Characterization of rabbit polyclonal sera against recombinant Shiga toxin and its subunits for detection of Stx-producing E. coli.

Abstract

Shiga toxin (Stx) is the principal virulence factor of Shigatoxigenic Escherichia coli (STEC), a food-born pathogen associated disease with uncomplicated diarrhea or the hemolytic-uremic syndrome. In this study, rabbit polyclonal anti recombinant A, B subunits of Shiga toxin and holotoxin antisera were raised and employed for immunological purpose. By immunoblotting, these antisera recognized respective subunit and the holotoxin antiserum recognized both subunits, equally. The raised antisera could also neutralize the cytotoxicity of the shiga toxin on vero cells.
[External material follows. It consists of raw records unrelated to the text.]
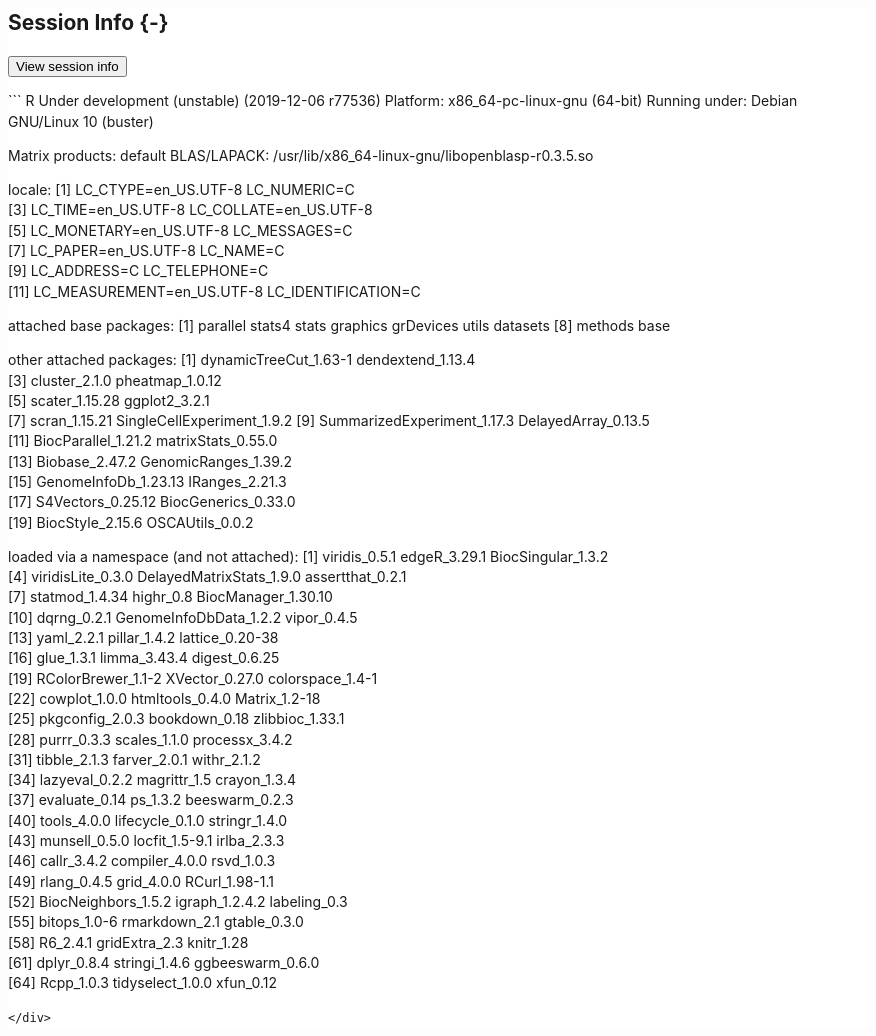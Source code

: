 ## Session Info {-}

<button class="aaron-collapse">View session info</button>
<div class="aaron-content">
```
R Under development (unstable) (2019-12-06 r77536)
Platform: x86_64-pc-linux-gnu (64-bit)
Running under: Debian GNU/Linux 10 (buster)

Matrix products: default
BLAS/LAPACK: /usr/lib/x86_64-linux-gnu/libopenblasp-r0.3.5.so

locale:
 [1] LC_CTYPE=en_US.UTF-8       LC_NUMERIC=C              
 [3] LC_TIME=en_US.UTF-8        LC_COLLATE=en_US.UTF-8    
 [5] LC_MONETARY=en_US.UTF-8    LC_MESSAGES=C             
 [7] LC_PAPER=en_US.UTF-8       LC_NAME=C                 
 [9] LC_ADDRESS=C               LC_TELEPHONE=C            
[11] LC_MEASUREMENT=en_US.UTF-8 LC_IDENTIFICATION=C       

attached base packages:
[1] parallel  stats4    stats     graphics  grDevices utils     datasets 
[8] methods   base     

other attached packages:
 [1] dynamicTreeCut_1.63-1       dendextend_1.13.4          
 [3] cluster_2.1.0               pheatmap_1.0.12            
 [5] scater_1.15.28              ggplot2_3.2.1              
 [7] scran_1.15.21               SingleCellExperiment_1.9.2 
 [9] SummarizedExperiment_1.17.3 DelayedArray_0.13.5        
[11] BiocParallel_1.21.2         matrixStats_0.55.0         
[13] Biobase_2.47.2              GenomicRanges_1.39.2       
[15] GenomeInfoDb_1.23.13        IRanges_2.21.3             
[17] S4Vectors_0.25.12           BiocGenerics_0.33.0        
[19] BiocStyle_2.15.6            OSCAUtils_0.0.2            

loaded via a namespace (and not attached):
 [1] viridis_0.5.1            edgeR_3.29.1             BiocSingular_1.3.2      
 [4] viridisLite_0.3.0        DelayedMatrixStats_1.9.0 assertthat_0.2.1        
 [7] statmod_1.4.34           highr_0.8                BiocManager_1.30.10     
[10] dqrng_0.2.1              GenomeInfoDbData_1.2.2   vipor_0.4.5             
[13] yaml_2.2.1               pillar_1.4.2             lattice_0.20-38         
[16] glue_1.3.1               limma_3.43.4             digest_0.6.25           
[19] RColorBrewer_1.1-2       XVector_0.27.0           colorspace_1.4-1        
[22] cowplot_1.0.0            htmltools_0.4.0          Matrix_1.2-18           
[25] pkgconfig_2.0.3          bookdown_0.18            zlibbioc_1.33.1         
[28] purrr_0.3.3              scales_1.1.0             processx_3.4.2          
[31] tibble_2.1.3             farver_2.0.1             withr_2.1.2             
[34] lazyeval_0.2.2           magrittr_1.5             crayon_1.3.4            
[37] evaluate_0.14            ps_1.3.2                 beeswarm_0.2.3          
[40] tools_4.0.0              lifecycle_0.1.0          stringr_1.4.0           
[43] munsell_0.5.0            locfit_1.5-9.1           irlba_2.3.3             
[46] callr_3.4.2              compiler_4.0.0           rsvd_1.0.3              
[49] rlang_0.4.5              grid_4.0.0               RCurl_1.98-1.1          
[52] BiocNeighbors_1.5.2      igraph_1.2.4.2           labeling_0.3            
[55] bitops_1.0-6             rmarkdown_2.1            gtable_0.3.0            
[58] R6_2.4.1                 gridExtra_2.3            knitr_1.28              
[61] dplyr_0.8.4              stringi_1.4.6            ggbeeswarm_0.6.0        
[64] Rcpp_1.0.3               tidyselect_1.0.0         xfun_0.12               
```
</div>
The neutralizing ability of the prepared sera was compared for different subunits. The neutralization of toxicity was observed by incubation of raised sera with the rStx or Shiga toxin from wild type strains. The inhibition of cell toxicity was shown by anti-A, anit-B and anti-AB antisera, separately. It was shown that anti-A antibody, more significantly recognized Stx producing strains, comparing to anti-B antibody. These sera from immunized rabbits were also used as specific antibodies in Enzyme-Linked Immunosorbant Assay (ELISA) for detection of Shiga toxin. It was demonstrated that the raised antibodies especially antibody against A subunit could be a useful tool for immunological diagnosis of STEC induced infection.